• **Work instructions**: Copy every line below exactly.
##############################
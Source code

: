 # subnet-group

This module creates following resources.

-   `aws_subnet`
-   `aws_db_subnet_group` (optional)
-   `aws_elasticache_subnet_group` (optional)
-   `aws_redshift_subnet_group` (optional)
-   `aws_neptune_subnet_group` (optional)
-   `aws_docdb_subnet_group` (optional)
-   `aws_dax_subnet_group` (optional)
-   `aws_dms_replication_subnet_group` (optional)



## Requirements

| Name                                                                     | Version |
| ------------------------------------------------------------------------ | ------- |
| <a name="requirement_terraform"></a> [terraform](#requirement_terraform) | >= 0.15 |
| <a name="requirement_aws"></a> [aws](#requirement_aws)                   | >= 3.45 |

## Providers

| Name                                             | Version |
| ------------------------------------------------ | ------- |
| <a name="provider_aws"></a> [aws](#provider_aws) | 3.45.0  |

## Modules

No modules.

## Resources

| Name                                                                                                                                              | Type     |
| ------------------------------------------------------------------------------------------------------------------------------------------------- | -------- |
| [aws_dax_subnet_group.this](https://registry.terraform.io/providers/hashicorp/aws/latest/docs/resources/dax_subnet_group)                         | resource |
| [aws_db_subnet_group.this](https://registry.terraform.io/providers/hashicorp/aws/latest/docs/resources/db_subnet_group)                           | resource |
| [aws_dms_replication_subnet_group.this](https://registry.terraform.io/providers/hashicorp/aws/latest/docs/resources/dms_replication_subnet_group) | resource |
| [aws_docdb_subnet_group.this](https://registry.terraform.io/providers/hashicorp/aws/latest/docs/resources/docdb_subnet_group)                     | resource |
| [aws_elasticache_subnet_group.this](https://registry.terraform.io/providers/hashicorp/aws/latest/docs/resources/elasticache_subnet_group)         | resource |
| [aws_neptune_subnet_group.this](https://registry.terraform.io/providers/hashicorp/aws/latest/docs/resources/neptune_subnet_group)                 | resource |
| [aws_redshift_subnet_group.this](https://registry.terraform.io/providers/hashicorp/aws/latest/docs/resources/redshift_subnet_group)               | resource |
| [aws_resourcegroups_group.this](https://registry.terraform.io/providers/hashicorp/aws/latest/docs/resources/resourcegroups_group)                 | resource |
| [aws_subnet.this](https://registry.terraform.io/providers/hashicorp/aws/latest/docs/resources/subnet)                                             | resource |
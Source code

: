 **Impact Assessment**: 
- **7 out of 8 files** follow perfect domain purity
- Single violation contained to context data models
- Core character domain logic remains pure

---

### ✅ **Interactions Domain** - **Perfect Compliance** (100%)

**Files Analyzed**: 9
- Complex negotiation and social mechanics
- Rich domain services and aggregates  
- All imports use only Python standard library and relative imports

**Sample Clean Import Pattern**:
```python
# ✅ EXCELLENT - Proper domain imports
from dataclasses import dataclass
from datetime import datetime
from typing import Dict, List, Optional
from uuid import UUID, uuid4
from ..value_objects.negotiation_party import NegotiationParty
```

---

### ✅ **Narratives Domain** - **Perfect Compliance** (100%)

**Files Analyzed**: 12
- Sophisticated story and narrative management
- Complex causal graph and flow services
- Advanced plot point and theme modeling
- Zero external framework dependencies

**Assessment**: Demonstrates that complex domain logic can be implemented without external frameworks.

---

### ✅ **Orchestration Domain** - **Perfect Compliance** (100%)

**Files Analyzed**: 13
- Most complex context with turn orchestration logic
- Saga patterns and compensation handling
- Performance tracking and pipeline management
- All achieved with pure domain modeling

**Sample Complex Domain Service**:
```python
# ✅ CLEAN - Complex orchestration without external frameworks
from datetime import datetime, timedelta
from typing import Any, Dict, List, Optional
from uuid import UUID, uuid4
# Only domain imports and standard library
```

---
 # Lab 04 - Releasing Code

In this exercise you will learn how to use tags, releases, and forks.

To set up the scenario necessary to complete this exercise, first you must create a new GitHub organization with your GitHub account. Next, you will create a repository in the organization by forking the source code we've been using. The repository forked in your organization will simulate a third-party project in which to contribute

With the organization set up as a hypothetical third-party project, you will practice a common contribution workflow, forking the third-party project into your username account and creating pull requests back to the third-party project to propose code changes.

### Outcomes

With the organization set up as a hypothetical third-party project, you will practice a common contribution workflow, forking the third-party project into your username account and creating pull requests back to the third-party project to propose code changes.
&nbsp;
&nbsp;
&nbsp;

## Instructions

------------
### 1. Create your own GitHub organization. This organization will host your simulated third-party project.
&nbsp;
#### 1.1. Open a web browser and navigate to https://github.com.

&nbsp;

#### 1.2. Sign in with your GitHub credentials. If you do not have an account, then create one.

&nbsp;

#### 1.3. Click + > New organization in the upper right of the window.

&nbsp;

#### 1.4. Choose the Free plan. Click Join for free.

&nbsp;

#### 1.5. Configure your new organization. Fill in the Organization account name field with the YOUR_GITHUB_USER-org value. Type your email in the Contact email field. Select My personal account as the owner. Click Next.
##############################
• **Answer section**:
Source code

: # subnet-group

This module creates following resources.

-   `aws_subnet`
-   `aws_db_subnet_group` (optional)
-   `aws_elasticache_subnet_group` (optional)
-   `aws_redshift_subnet_group` (optional)
-   `aws_neptune_subnet_group` (optional)
-   `aws_docdb_subnet_group` (optional)
-   `aws_dax_subnet_group` (optional)
-   `aws_dms_replication_subnet_group` (optional)



## Requirements

| Name                                                                     | Version |
| ------------------------------------------------------------------------ | ------- |
| <a name="requirement_terraform"></a> [terraform](#requirement_terraform) | >= 0.15 |
| <a name="requirement_aws"></a> [aws](#requirement_aws)                   | >= 3.45 |

## Providers

| Name                                             | Version |
| ------------------------------------------------ | ------- |
| <a name="provider_aws"></a> [aws](#provider_aws) | 3.45.0  |

## Modules

No modules.

## Resources

| Name                                                                                                                                              | Type     |
| ------------------------------------------------------------------------------------------------------------------------------------------------- | -------- |
| [aws_dax_subnet_group.this](https://registry.terraform.io/providers/hashicorp/aws/latest/docs/resources/dax_subnet_group)                         | resource |
| [aws_db_subnet_group.this](https://registry.terraform.io/providers/hashicorp/aws/latest/docs/resources/db_subnet_group)                           | resource |
| [aws_dms_replication_subnet_group.this](https://registry.terraform.io/providers/hashicorp/aws/latest/docs/resources/dms_replication_subnet_group) | resource |
| [aws_docdb_subnet_group.this](https://registry.terraform.io/providers/hashicorp/aws/latest/docs/resources/docdb_subnet_group)                     | resource |
| [aws_elasticache_subnet_group.this](https://registry.terraform.io/providers/hashicorp/aws/latest/docs/resources/elasticache_subnet_group)         | resource |
| [aws_neptune_subnet_group.this](https://registry.terraform.io/providers/hashicorp/aws/latest/docs/resources/neptune_subnet_group)                 | resource |
| [aws_redshift_subnet_group.this](https://registry.terraform.io/providers/hashicorp/aws/latest/docs/resources/redshift_subnet_group)               | resource |
| [aws_resourcegroups_group.this](https://registry.terraform.io/providers/hashicorp/aws/latest/docs/resources/resourcegroups_group)                 | resource |
| [aws_subnet.this](https://registry.terraform.io/providers/hashicorp/aws/latest/docs/resources/subnet)                                             | resource |
Source code

: **Impact Assessment**: 
- **7 out of 8 files** follow perfect domain purity
- Single violation contained to context data models
- Core character domain logic remains pure

---

### ✅ **Interactions Domain** - **Perfect Compliance** (100%)

**Files Analyzed**: 9
- Complex negotiation and social mechanics
- Rich domain services and aggregates  
- All imports use only Python standard library and relative imports

**Sample Clean Import Pattern**:
```python
# ✅ EXCELLENT - Proper domain imports
from dataclasses import dataclass
from datetime import datetime
from typing import Dict, List, Optional
from uuid import UUID, uuid4
from ..value_objects.negotiation_party import NegotiationParty
```

---

### ✅ **Narratives Domain** - **Perfect Compliance** (100%)

**Files Analyzed**: 12
- Sophisticated story and narrative management
- Complex causal graph and flow services
- Advanced plot point and theme modeling
- Zero external framework dependencies

**Assessment**: Demonstrates that complex domain logic can be implemented without external frameworks.

---

### ✅ **Orchestration Domain** - **Perfect Compliance** (100%)

**Files Analyzed**: 13
- Most complex context with turn orchestration logic
- Saga patterns and compensation handling
- Performance tracking and pipeline management
- All achieved with pure domain modeling

**Sample Complex Domain Service**:
```python
# ✅ CLEAN - Complex orchestration without external frameworks
from datetime import datetime, timedelta
from typing import Any, Dict, List, Optional
from uuid import UUID, uuid4
# Only domain imports and standard library
```

---
 # Lab 04 - Releasing Code

In this exercise you will learn how to use tags, releases, and forks.

To set up the scenario necessary to complete this exercise, first you must create a new GitHub organization with your GitHub account. Next, you will create a repository in the organization by forking the source code we've been using. The repository forked in your organization will simulate a third-party project in which to contribute

With the organization set up as a hypothetical third-party project, you will practice a common contribution workflow, forking the third-party project into your username account and creating pull requests back to the third-party project to propose code changes.

### Outcomes

With the organization set up as a hypothetical third-party project, you will practice a common contribution workflow, forking the third-party project into your username account and creating pull requests back to the third-party project to propose code changes.
&nbsp;
&nbsp;
&nbsp;

## Instructions

------------
### 1. Create your own GitHub organization. This organization will host your simulated third-party project.
&nbsp;
#### 1.1. Open a web browser and navigate to https://github.com.

&nbsp;

#### 1.2. Sign in with your GitHub credentials. If you do not have an account, then create one.

&nbsp;

#### 1.3. Click + > New organization in the upper right of the window.

&nbsp;

#### 1.4. Choose the Free plan. Click Join for free.

&nbsp;

#### 1.5. Configure your new organization. Fill in the Organization account name field with the YOUR_GITHUB_USER-org value. Type your email in the Contact email field. Select My personal account as the owner. Click Next.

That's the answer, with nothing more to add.